Laut HHLA gibt es rund 1,8 Millionen Lkw-Fahrten im Jahr
Erfinder des drahtlosen Netzwerks zur Verkehrssteuerung an den Terminals ist der Hamburger Spezialist für Datenkommunikationssysteme Dakosy. Das Unternehmen ist einer der führenden Anbieter von Computerprogrammen für die Transportwirtschaft, hat ein Programm zur Frachtabfertigung an Deutschlands größtem Flughafen in Frankfurt geschrieben und betreibt die entscheidende Informationsplattform im Hafen, auf der sich Reeder und Terminals miteinander verständigen. Die IT-Experten haben das Slotbuchungssystem zusammen mit den beiden Terminalbetreibern HHLA und Eurogate aus der Taufe gehoben.

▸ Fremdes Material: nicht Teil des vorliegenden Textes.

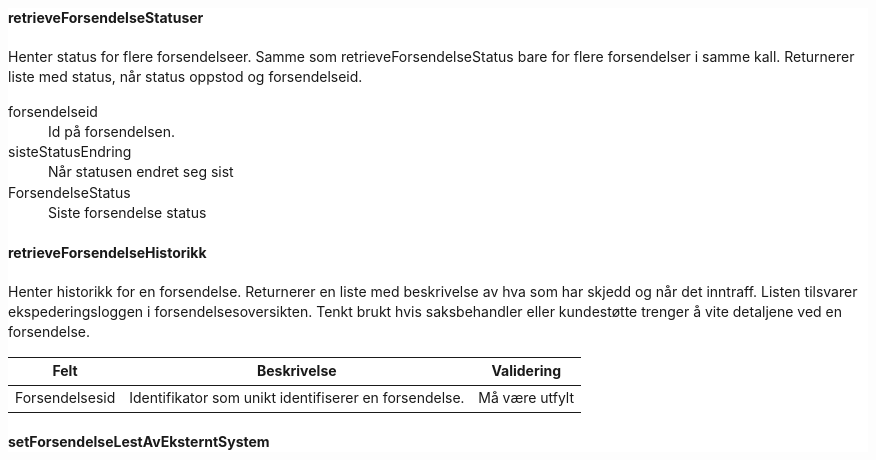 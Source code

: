 </dl>

#### retrieveForsendelseStatuser

Henter status for flere forsendelseer. Samme som retrieveForsendelseStatus bare for flere forsendelser i samme kall.
Returnerer liste med status, når status oppstod og forsendelseid.

<dl class="dl-horizontal">

<dt>forsendelseid</dt>

<dd>Id på forsendelsen.</dd>

<dt>sisteStatusEndring</dt>

<dd>Når statusen endret seg sist</dd>

<dt>ForsendelseStatus</dt>

<dd>Siste forsendelse status</dd>

</dl>

#### retrieveForsendelseHistorikk

Henter historikk for en forsendelse. Returnerer en liste med beskrivelse av hva som har skjedd og når det inntraff. Listen tilsvarer ekspederingsloggen i forsendelsesoversikten. Tenkt brukt hvis saksbehandler eller kundestøtte trenger å vite detaljene ved en forsendelse.

<table class="table table-condensed">

<thead>

<tr>

<th>Felt</th>

<th colspan="2">Beskrivelse</th>

<th>Validering</th>

</tr>

</thead>

<tbody>

<tr>

<td class="bold" rowspan="9">Forsendelsesid</td>

<td colspan="2">Identifikator som unikt identifiserer en forsendelse.</td>

<td>Må være utfylt</td>

</tr>

</tbody>

</table>

#### setForsendelseLestAvEksterntSystem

Mit gutem Grund: 43 Prozent aller Seegüter, die im Hafen umgeschlagen werden, kommen oder gehen per Lkw. Der HHLA zufolge bedeutet das 1,8 Millionen Lkw-Fahrten im Jahr. Zudem hat sich auf der Seeseite einiges verändert: Anstatt dreier kleinerer Schiffe, die über die Woche verteilt Ladung abholen oder bringen, kommt nun ein Großcontainerschiff, das innerhalb kürzester Zeit mit frischen Containern von den Lkw beliefert werden muss. Die Fuhrunternehmen sprechen sich aber nicht ab, wer wann losfährt.
Zwar haben die Terminals inzwischen längst reagiert und bieten seit Jahren eine Abfertigung rund um die Uhr an. Die Fuhrunternehmen kommen aber zu normalen Bürozeiten. In der Nacht werden etwa 20 Fuhren pro Stunde abgefertigt. Um 14:30 mittags kommen im Durchschnitt 230 Fuhren in der Stunde. Die Folge sind Rückstaus bis auf die Autobahn, die im Jahr 2014 für stundenlange Wartezeiten für alle Autofahrer gesorgt haben. Damit soll mit dem neuen System Schluss sein.
Neues System soll mehr Planungssicherheit für beide Seiten bringen
„Wir haben die Abfertigung der Lkw an unseren Terminals in den vergangenen Jahren bereits deutlich beschleunigt. Mit der Einführung von Slots bei der Lkw-Abfertigung werden wir für eine gleichmäßigere Verteilung der Verkehre über den Tag und noch mehr Planungssicherheit für Fuhrunternehmen und Terminals sorgen“, sagt Heinrich Goller, HHLA-Direktor Betrieb. Das reduziere die Spitzenbelastungen und senke die Staugefahr.
Der Verein Hamburger Spediteure begrüßt grundsätzlich das neue System: „Alles, was der Beschleunigung dient und die Wartezeiten verkürzt, wird von uns unterstützt“, sagt Vereinsgeschäftsführer Stefan Saß. „Voraussetzung dafür ist aber, dass die Lkw-Fahrer auch freien Zugang haben und nicht durch Staus, Verkehrskontrollen oder wegen sonstiger Störungen Probleme bekommen, weil sie ihren Slot verpassen“, so Saß.